View fron Castle Rock
Arrived in Alderley Edge on Sunday afternoon and couldn't resist going straight up to the Edge.  I should have known better:  not even the stunning view above could make up for what Alan Garner described  in 'the Weirdstone of Brisingamen': 
It was not often they visited the Edge.  Sometimes at the weekend they could go there, but then the woods were peopled with townsfolk who, shouting and crashing through the undergrowth, and littering the ground with food wrappings and empty bottles, completely destroyed the atmosphere of the place…Nothing remained.  This place where beauty and terror had been as opposite sides of the same coin, was now a playground of noise.  Its spirit was dead – or hidden.  There was nothing to show that svart or wizard had ever existed.
So crowded, and therefore much of the appeal of the Edge was lost.
At some stage I'll put up the other pictures if  I can ever work out how"helpful" picture sharing software works!

Saturday 22 October 2011

#I'm Off to See The wizard...#

Well, I'm going to Alderley Edge in the morning, and it's a pretty safe bet I'll spot something wizardy, as most of the town seems to be wizard-branded: the Wizard Inn, Wizards Thatch Luxury Suites, 
the Merlin, or the Wizard Tea Room to mention just a few.
All derived, of course, from  the Legend of Alderley, retold here.  Though what made the story famous to a much wider audience was its use as the inspiration for Alan Garner's classic first novel, The Weirdstone of Brisingamen.  For those who don't know the novel,  a brief summary here:  for those who do there's a lovely, brief interview with Garner talking about his writing and the Edge here.
I first read 'the Weirdstone' and its sequel, 'the Moon of Gomrath' in the mid-sixties when I was eight to ten years old.  The ideal age for those books which are a step up from the Narnia fantasies I had adored but had found the slightly patronising tone beginning to grate.  What I particularly loved about Garner's books was that his magic did not take place in a different world:  his wizards and dwarfs and elves were lurking in shadows just around the corner from where they could step, without warning, into the real world which was also vividly evoked.
And so, forty five years later, I find myself drawn to visit a place I first visited in books.  What could, if it weren't such an insufferably poncey phrase, suitable only to be spoken in a Brian Sewell drawl, as a "literary pilgrimage".  But why not?  As I child I so desperately wanted to see the places Garner described  and now I can.
Strictly above ground this time, though I would love to go to go on one of the organised trips to the mines, some pictures of which can be seen here.
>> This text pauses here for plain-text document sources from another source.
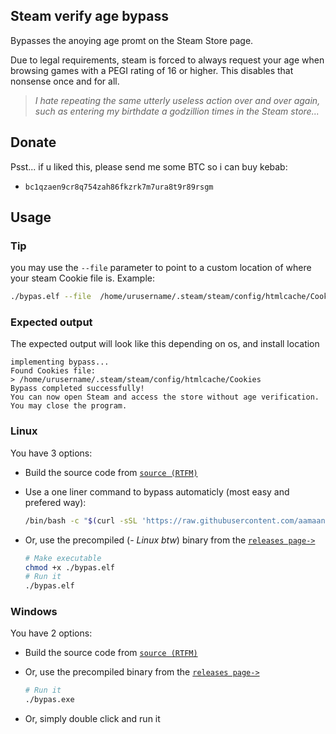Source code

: ## Steam verify age bypass
Bypasses the anoying age promt on the Steam Store page.

Due to legal requirements, steam is forced to always request your age when browsing games with a PEGI rating of 16 or higher. This disables that nonsense once and for all.

> *I hate repeating the same utterly useless action over and over again, such as entering my birthdate a godzillion times in the Steam store...*


## Donate
Psst... if u liked this, please send me some BTC so i can buy kebab: 
- `bc1qzaen9cr8q754zah86fkzrk7m7ura8t9r89rsgm`

## Usage


### Tip
you may use the `--file` parameter to point to a custom location of where your steam Cookie file is. Example:
```bash
./bypas.elf --file  /home/urusername/.steam/steam/config/htmlcache/Cookies
```

### Expected output
The expected output will look like this depending on os, and install location

```
implementing bypass...
Found Cookies file:
> /home/urusername/.steam/steam/config/htmlcache/Cookies
Bypass completed successfully!
You can now open Steam and access the store without age verification.
You may close the program.
```


### Linux

You have 3 options:

- Build the source code from [`source (RTFM)`](https://go.dev/doc/tutorial/compile-install)
- Use a one liner command to bypass automaticly (most easy and prefered way):
  
  ```bash
  /bin/bash -c "$(curl -sSL 'https://raw.githubusercontent.com/aamaanaa/steam-verify-age-bypass/refs/heads/main/bypas.sh')"
  ```
  
- Or, use the precompiled (*- Linux btw*) binary from the [`releases page->`](https://github.com/aamaanaa/steam-verify-age-bypass/releases/download/v1.1.0/bypas.elf)
  
  ```bash
  # Make executable
  chmod +x ./bypas.elf
  # Run it
  ./bypas.elf
  ```

### Windows

You have 2 options:

- Build the source code from [`source (RTFM)`](https://go.dev/doc/tutorial/compile-install)
- Or, use the precompiled binary from the [`releases page->`](https://github.com/aamaanaa/steam-verify-age-bypass/releases/download/v1.0.0/bypas.exe)
  
  ```bash
  # Run it
  ./bypas.exe
  ```
 - Or, simply double click and run it

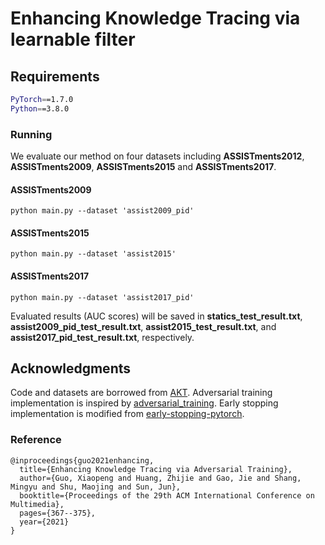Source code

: # Enhancing Knowledge Tracing via learnable filter



## Requirements
```sh
PyTorch==1.7.0
Python==3.8.0
```

### Running
We evaluate our method on four datasets including **ASSISTments2012**, **ASSISTments2009**, **ASSISTments2015** and **ASSISTments2017**.


#### ASSISTments2009
```
python main.py --dataset 'assist2009_pid'
```

#### ASSISTments2015
```
python main.py --dataset 'assist2015'
```

#### ASSISTments2017
```
python main.py --dataset 'assist2017_pid'
```
Evaluated results (AUC scores) will be saved in **statics_test_result.txt**, **assist2009_pid_test_result.txt**, **assist2015_test_result.txt**, and **assist2017_pid_test_result.txt**, respectively.


## Acknowledgments
Code and datasets are borrowed from [AKT](https://github.com/arghosh/AKT). Adversarial training implementation is inspired by [adversarial_training](https://github.com/WangJiuniu/adversarial_training). Early stopping implementation is modified from [early-stopping-pytorch](https://github.com/Bjarten/early-stopping-pytorch).
    
### Reference

```  
@inproceedings{guo2021enhancing,
  title={Enhancing Knowledge Tracing via Adversarial Training},
  author={Guo, Xiaopeng and Huang, Zhijie and Gao, Jie and Shang, Mingyu and Shu, Maojing and Sun, Jun},
  booktitle={Proceedings of the 29th ACM International Conference on Multimedia},
  pages={367--375},
  year={2021}
}
``` 

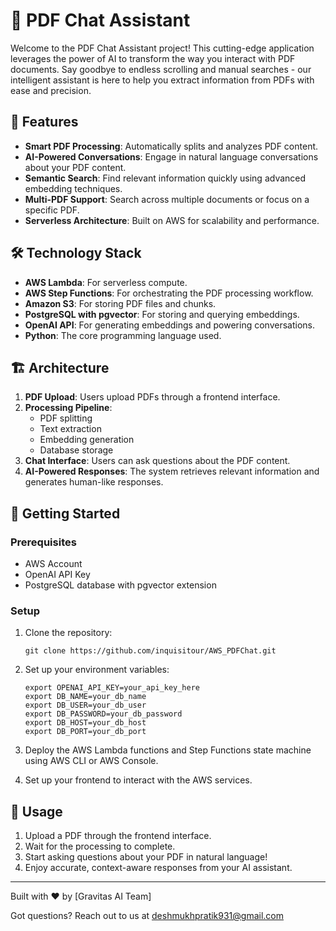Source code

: # 🚀 PDF Chat Assistant

Welcome to the PDF Chat Assistant project! This cutting-edge application leverages the power of AI to transform the way you interact with PDF documents. Say goodbye to endless scrolling and manual searches - our intelligent assistant is here to help you extract information from PDFs with ease and precision.

## 🌟 Features

- **Smart PDF Processing**: Automatically splits and analyzes PDF content.
- **AI-Powered Conversations**: Engage in natural language conversations about your PDF content.
- **Semantic Search**: Find relevant information quickly using advanced embedding techniques.
- **Multi-PDF Support**: Search across multiple documents or focus on a specific PDF.
- **Serverless Architecture**: Built on AWS for scalability and performance.

## 🛠️ Technology Stack

- **AWS Lambda**: For serverless compute.
- **AWS Step Functions**: For orchestrating the PDF processing workflow.
- **Amazon S3**: For storing PDF files and chunks.
- **PostgreSQL with pgvector**: For storing and querying embeddings.
- **OpenAI API**: For generating embeddings and powering conversations.
- **Python**: The core programming language used.

## 🏗️ Architecture

1. **PDF Upload**: Users upload PDFs through a frontend interface.
2. **Processing Pipeline**: 
   - PDF splitting
   - Text extraction
   - Embedding generation
   - Database storage
3. **Chat Interface**: Users can ask questions about the PDF content.
4. **AI-Powered Responses**: The system retrieves relevant information and generates human-like responses.

## 🚀 Getting Started

### Prerequisites

- AWS Account
- OpenAI API Key
- PostgreSQL database with pgvector extension

### Setup

1. Clone the repository:
   ```
   git clone https://github.com/inquisitour/AWS_PDFChat.git
   ```

2. Set up your environment variables:
   ```
   export OPENAI_API_KEY=your_api_key_here
   export DB_NAME=your_db_name
   export DB_USER=your_db_user
   export DB_PASSWORD=your_db_password
   export DB_HOST=your_db_host
   export DB_PORT=your_db_port
   ```

3. Deploy the AWS Lambda functions and Step Functions state machine using AWS CLI or AWS Console.

4. Set up your frontend to interact with the AWS services.

## 💬 Usage

1. Upload a PDF through the frontend interface.
2. Wait for the processing to complete.
3. Start asking questions about your PDF in natural language!
4. Enjoy accurate, context-aware responses from your AI assistant.

---

Built with ❤️ by [Gravitas AI Team]

Got questions? Reach out to us at [deshmukhpratik931@gmail.com](deshmukhpratik931@gmail.com)
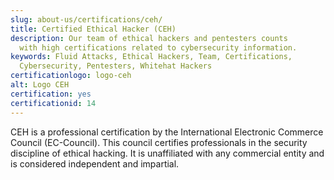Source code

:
 ```yaml
---
slug: about-us/certifications/ceh/
title: Certified Ethical Hacker (CEH)
description: Our team of ethical hackers and pentesters counts
  with high certifications related to cybersecurity information.
keywords: Fluid Attacks, Ethical Hackers, Team, Certifications,
  Cybersecurity, Pentesters, Whitehat Hackers
certificationlogo: logo-ceh
alt: Logo CEH
certification: yes
certificationid: 14
---
```


CEH is a professional certification by the International Electronic
Commerce Council (EC-Council). This council certifies professionals in
the security discipline of ethical hacking. It is unaffiliated with any
commercial entity and is considered independent and impartial.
Instead, if the weather holds, I intend to follow this walk  which covers most of the landmarks from Garner's books.  And, sadly, I know I'm too old to run into any wizards.  Indeed, even the big, rambling old barn of a house is more likely today to be occupied by Carlos Tevez than Selina Place.  But the edge itself, with history back to the Bronze age and the sheer physical beauty should be magical enough...

Tuesday 9 August 2011

When I Were A Lad

Back in the 80s we had proper riots, anti-police riots.  Now after decades of Thatcher, Thatcher-lite Blair and now the coalition of cutters the ideology of the right has won and it's "nick yourself a new pair of trainers" and bugger any sense of solidarity, just take what you want and don't care who gets hurt.